Colombia Can’t Afford to Abandon Peace

“I am tired, sad and content,” Diana Sofía Martínez told political leaders and international community representatives in Bogotá commemorating the fifth anniversary last month of the end of a conflict that marked Ms. Martínez’s life.

Her father, Edwin, an electrician, was kidnapped in 2002 by the Revolutionary Armed Forces of Colombia guerrilla group, known as FARC, which fought the government in a 52-year civil war. He remains missing.

“I am tired of all the bureaucracy and protocols,” she continued. “I’m sad because disappearances keep occurring. And I’m content because, despite so much adversity, we are still here dreaming and supported by infinite hope.”

Her moving words conveyed the hope of many Colombians when FARC agreed to turn over its arms to a United Nations mission five years ago. Her words also reflect the frustrations Colombians now face.

The agreement, reached after four years of painstaking talks, was supposed to address the conflict’s root causes: poverty, brutal inequalities in the countryside and the absence of government services. Its promise remains unfulfilled.

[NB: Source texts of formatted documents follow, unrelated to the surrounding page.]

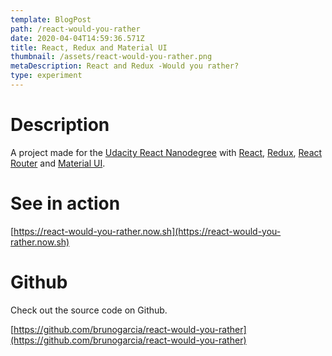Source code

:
 ```yaml
---
template: BlogPost
path: /react-would-you-rather
date: 2020-04-04T14:59:36.571Z
title: React, Redux and Material UI
thumbnail: /assets/react-would-you-rather.png
metaDescription: React and Redux -Would you rather?
type: experiment
---
```

# Description

A project made for the [Udacity React Nanodegree](https://eu.udacity.com/course/react-nanodegree--nd019) with [React](https://reactjs.org), [Redux](https://es.redux.js.org/), [React Router](https://reacttraining.com/react-router/) and [Material UI](https://material-ui.com/).

# See in action

[https://react-would-you-rather.now.sh](https://react-would-you-rather.now.sh)

# Github

Check out the source code on Github.

[https://github.com/brunogarcia/react-would-you-rather](https://github.com/brunogarcia/react-would-you-rather)
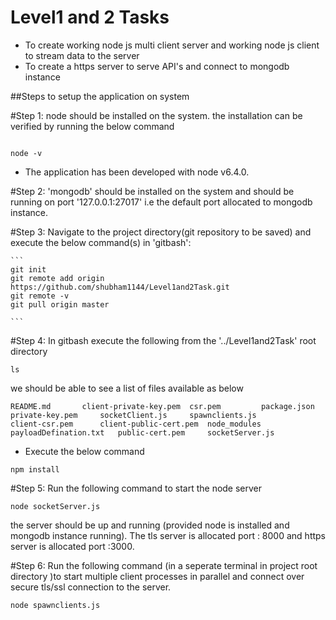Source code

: # Level1 and 2 Tasks
* To create working node js multi client server and working node js client to stream data to the server
* To create a https server to serve API's and connect to mongodb instance

##Steps to setup the application on system

#Step 1: node should be installed on the system.
       the installation can be verified by running the below command
```

node -v

```
* The application has been developed with node v6.4.0.       

#Step 2: 'mongodb' should be installed on the system and should be running on port '127.0.0.1:27017' i.e the default port allocated to mongodb instance.

#Step 3: Navigate to the project directory(git repository to be saved) and execute the below command(s) in 'gitbash':

	```
	git init
	git remote add origin https://github.com/shubham1144/Level1and2Task.git
	git remote -v
	git pull origin master

	```
#Step 4: In gitbash execute the following from the '../Level1and2Task' root directory

```
ls

```
we should be able to see a list of files available as below

```
README.md		client-private-key.pem	csr.pem			package.json		private-key.pem		socketClient.js		spawnclients.js
client-csr.pem		client-public-cert.pem	node_modules		payloadDefination.txt	public-cert.pem		socketServer.js		

```
* Execute the below command
```
npm install

```

#Step 5: Run the following command to start the node server 

```
node socketServer.js

```
the server should be up and running (provided node is installed and mongodb instance running).
The tls server is allocated port : 8000 and https server is allocated port :3000.

#Step 6: Run the following command (in a seperate terminal in project root directory )to start multiple client processes in parallel and connect over secure tls/ssl connection to the server.

```
node spawnclients.js

```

With over 80 percent of Colombians living in cities, where the middle class has grown larger and more removed from rural concerns, it was easy for many to think little of the armed conflict, fought in remote regions and terrorizing mainly smallholding farmers, many of them poor Black and Indigenous people. The accord never had broad popular support: Turnout was only 37 percent when it was put to a vote in 2016, and 50.2 percent voted against it. (Congress later approved a revised agreement.)

It’s not that Colombians don’t want peace. There are, though, serious differences between people’s needs in parts of the country where armed groups and illicit economies thrive and people’s needs in the parts where daily struggles — unemployment, common crime, corruption — are more typical of Latin American nations at peace.

Large landowners, oil and mining companies, and longstanding political machines had no interest in sharing power with small farmers and ethnic communities. The armed groups that supported them in the past and faced off against FARC continue to terrorize many municipalities. Meanwhile, large areas of the country remain ungoverned. Thousands have no land title, roads are scarce, and no authorities are present to protect people or settle disputes.

Some of the accord’s provisions have moved forward. About 13,000 ex-guerrillas have been integrated into civilian life and are engaging in the political system. A special tribunal and a truth commission are bringing some truth and justice to victims.

Key promises to address the conflict’s root causes, like a greater government presence in rural areas to support small farmers and provide alternatives to growing coca, have gone unmet. Small armed groups are proliferating and adding recruits. Social leaders have once again become targets. Homicides have increased to levels not seen since 2013 and in rural areas, massacres of civilians by armed and criminal groups to levels not seen in a decade.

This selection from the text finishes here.